White wine is far less common in Tuscany, but there are whites like Rocca di Montemassi Vermentino Calasole 2017, $15, made with the fresh, crisp Vermentino grape. These are medium bodied and full of citrus and orchard fruit flavors. Sip them before dinner or enjoy with proscuitto and melon.

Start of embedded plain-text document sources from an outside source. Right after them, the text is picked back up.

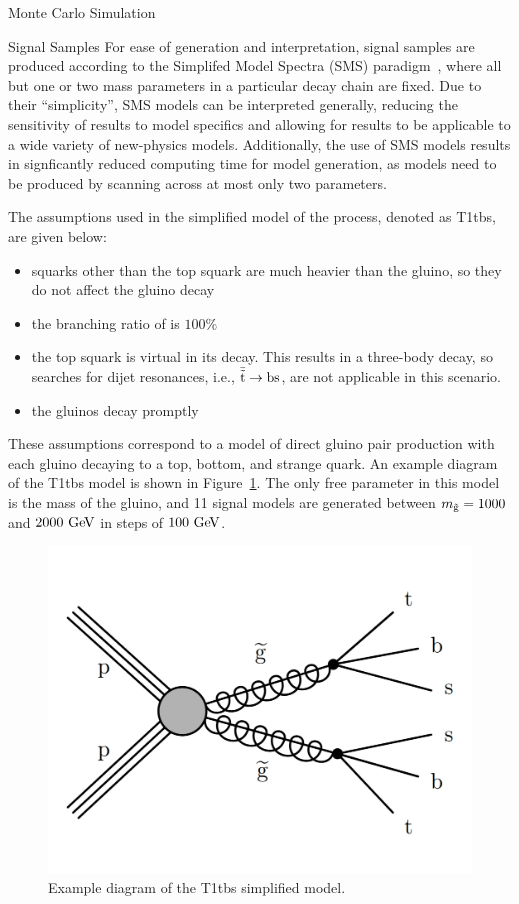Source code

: \begin{section}{Monte Carlo Simulation}
\begin{subsection}{Signal Samples}
For ease of generation and interpretation, signal samples are produced according to the Simplifed Model Spectra (SMS) paradigm~\cite{Alwall:2008ag,Alves:2011wf}, where all but one or two mass parameters in a particular decay chain are fixed.
Due to their ``simplicity'', SMS models can be interpreted generally, reducing the sensitivity of results to model specifics and allowing for results to be applicable to a wide variety of new-physics models.
Additionally, the use of SMS models results in signficantly reduced computing time for model generation, as models need to be produced by scanning across at most only two parameters.

The assumptions used in the simplified model of the \rpvDecay process, denoted as T1tbs, are given below:
\begin{itemize}
\item squarks other than the top squark are much heavier than the gluino, so they do not affect the gluino decay
\item the branching ratio of \rpvDecay is $100\%$
\item the top squark is virtual in its decay. This results in a three-body decay, so searches for dijet resonances, i.e., $\bar{\tilde{\mathrm{t}}} \to \mathrm{bs}$, are not applicable in this scenario.
\item the gluinos decay promptly
\end{itemize}

These assumptions correspond to a model of direct gluino pair production with each gluino decaying to a top, bottom, and strange quark. 
An example diagram of the T1tbs model is shown in Figure~\ref{fig:T1tbs_diagram}.
The only free parameter in this model is the mass of the gluino, and 11 signal models are generated between $m_{\tilde{\mathrm{g}}} = 1000$ and $2000~\mathrm{Ge\kern -0.1em V}$ in steps of $100~\mathrm{Ge\kern -0.1em V}$.

\begin{figure}[tbp!]
\begin{center}
\includegraphics[angle=0,width=0.60\columnwidth]{fig/T1tbs_diagram.png}
\end{center}
\caption{Example diagram of the T1tbs simplified model.}
\label{fig:T1tbs_diagram}
\end{figure}


\end{subsection}
\end{section}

Northeast Italy: The "Tre Venezie"
Love white wine? Look no farther than this northeast corner of Italy, which actually comprises three regions―the Veneto, Friuli-Venezia-Giulia, and Trentino-Aldo-Adige―and is anchored by Venice. You'll find the festive sparkling wine Prosecco like Cavaliere dʹOro Prosecco Veneto DOC, $11.99, as well as crisp, fresh, dry whites like Sauvignon Blanc and Pinot Grigio, such as Mezzacorona Cliffhanger Pinot Grigio Mezzacorona Cliffhanger Pinot Grigio, $18. Copy the locals and enjoy seafood or risotto or crisp salads with these wines. Added bonus: These whites are incredibly well-priced!
For regional reds, you'll find light-bodied ones like pinot nero (otherwise known as pinot noir), lagrein, and schiava. From around Verona, comes one of the most famous red wines of Italy: Amarone della Valpolicella. Amarone, like Tommasi Amarone 2013, $50, is made from a blend of grapes (corvina and rondinella) that are dried on straw mats to concentrate the flavors, the result is a splurge-worthy rich, full-bodied, voluptuous red wine that's perfect with savory meat dishes like short ribs.

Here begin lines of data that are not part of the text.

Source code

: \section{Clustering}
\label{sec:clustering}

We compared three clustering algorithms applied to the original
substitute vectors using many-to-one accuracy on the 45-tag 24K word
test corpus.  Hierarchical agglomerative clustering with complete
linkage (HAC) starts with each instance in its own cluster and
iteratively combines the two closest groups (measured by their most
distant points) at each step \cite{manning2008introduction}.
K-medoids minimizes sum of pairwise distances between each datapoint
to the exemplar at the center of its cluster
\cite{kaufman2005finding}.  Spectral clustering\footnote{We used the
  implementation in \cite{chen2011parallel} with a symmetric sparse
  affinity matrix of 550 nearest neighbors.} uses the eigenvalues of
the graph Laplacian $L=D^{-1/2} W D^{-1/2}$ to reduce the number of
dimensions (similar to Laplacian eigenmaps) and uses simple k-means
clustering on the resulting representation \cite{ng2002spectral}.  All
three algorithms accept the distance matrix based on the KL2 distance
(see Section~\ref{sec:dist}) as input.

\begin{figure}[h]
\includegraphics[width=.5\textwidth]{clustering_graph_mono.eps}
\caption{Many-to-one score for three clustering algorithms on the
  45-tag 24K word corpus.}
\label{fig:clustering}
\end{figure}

Picture the "heel" of the "boot," and you're in Puglia, at the southern tip of eastern Italy. The region has a Mediterranean climate of short, mild winters and hot, dry summers. There's a relaxed bohemian culture here, boating and surfing are common pastimes, and the land is full of lush olive groves. At the market there are incredible fruits and vegetables but historically Puglia hasn't been known as a notable wine region. As a result of an influx of young, passionate winemakers drawn by the potential of the land, this is an upcoming wine region ready to be discovered.
Look for juicy, smooth, easygoing reds made with the primitivo grape, such as Cavaliere D'Oro Primitivo Puglia IGT 2017, $9.99, and the negroamaro grape, like Tenute Rubino Marmorelle Rosso Negroamaro 2013, $13.99. These easy-going wines pair well everything from pastas like cavatelli with spinach and fried eggs to crisp fried eggplant.
The Italian island of Sicily is not only a top vacation destination but also one of today's trendiest wine regions. Go to any hip wine bar, and you'll find they offer plenty of selections from Mount Etna as well as the areas surrounding Palermo. The volcanic soil gives a very distinct earthy and mineral quality to Sicilian wines.
The reds are based on grapes varieties Nero d'Avola and Nerello Mascalese, both generally medium-bodied wines with dark fruit-driven flavors. Tami Nero d'Avola 2016, $19.99, is a fresh Sicilian red to enjoy year-round with the famous pasta Penne alla Norma or an Eggplant, Tomato, and Mozzarella Salad in the summer. The other main style of red wine in Sicily is frappato; Cos Frappato 2017, $24.99, is a good example of frappato which has a light and lively, red raspberry and wild strawberry notes.